* [PROBLEM]
Below are the records; reproduce all of them exactly but without any images.

* [DATA FOR THE TASK]

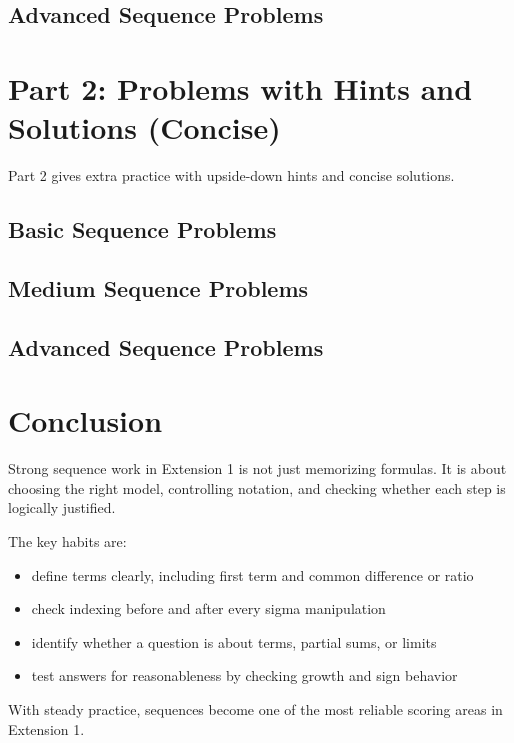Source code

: \documentclass[12pt]{article}
\theoremstyle{definition}
\begin{document}
\subsection{Advanced Sequence Problems}


\newpage
\section{Part 2: Problems with Hints and Solutions (Concise)}
Part 2 gives extra practice with upside-down hints and concise solutions.

\subsection{Basic Sequence Problems}


\subsection{Medium Sequence Problems}


\subsection{Advanced Sequence Problems}


\newpage
\section{Conclusion}
Strong sequence work in Extension 1 is not just memorizing formulas. It is about choosing the right model, controlling notation, and checking whether each step is logically justified.

The key habits are:
\begin{itemize}[leftmargin=*]
  \item define terms clearly, including first term and common difference or ratio
  \item check indexing before and after every sigma manipulation
  \item identify whether a question is about terms, partial sums, or limits
  \item test answers for reasonableness by checking growth and sign behavior
\end{itemize}

With steady practice, sequences become one of the most reliable scoring areas in Extension 1.
\end{document}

* [ANSWER TO THE EXERCISE]
Source code

: \documentclass[12pt]{article}
\theoremstyle{definition}
\begin{document}
\subsection{Advanced Sequence Problems}


\newpage
\section{Part 2: Problems with Hints and Solutions (Concise)}
Part 2 gives extra practice with upside-down hints and concise solutions.

\subsection{Basic Sequence Problems}


\subsection{Medium Sequence Problems}


\subsection{Advanced Sequence Problems}


\newpage
\section{Conclusion}
Strong sequence work in Extension 1 is not just memorizing formulas. It is about choosing the right model, controlling notation, and checking whether each step is logically justified.

The key habits are:
\begin{itemize}[leftmargin=*]
  \item define terms clearly, including first term and common difference or ratio
  \item check indexing before and after every sigma manipulation
  \item identify whether a question is about terms, partial sums, or limits
  \item test answers for reasonableness by checking growth and sign behavior
\end{itemize}

With steady practice, sequences become one of the most reliable scoring areas in Extension 1.
\end{document}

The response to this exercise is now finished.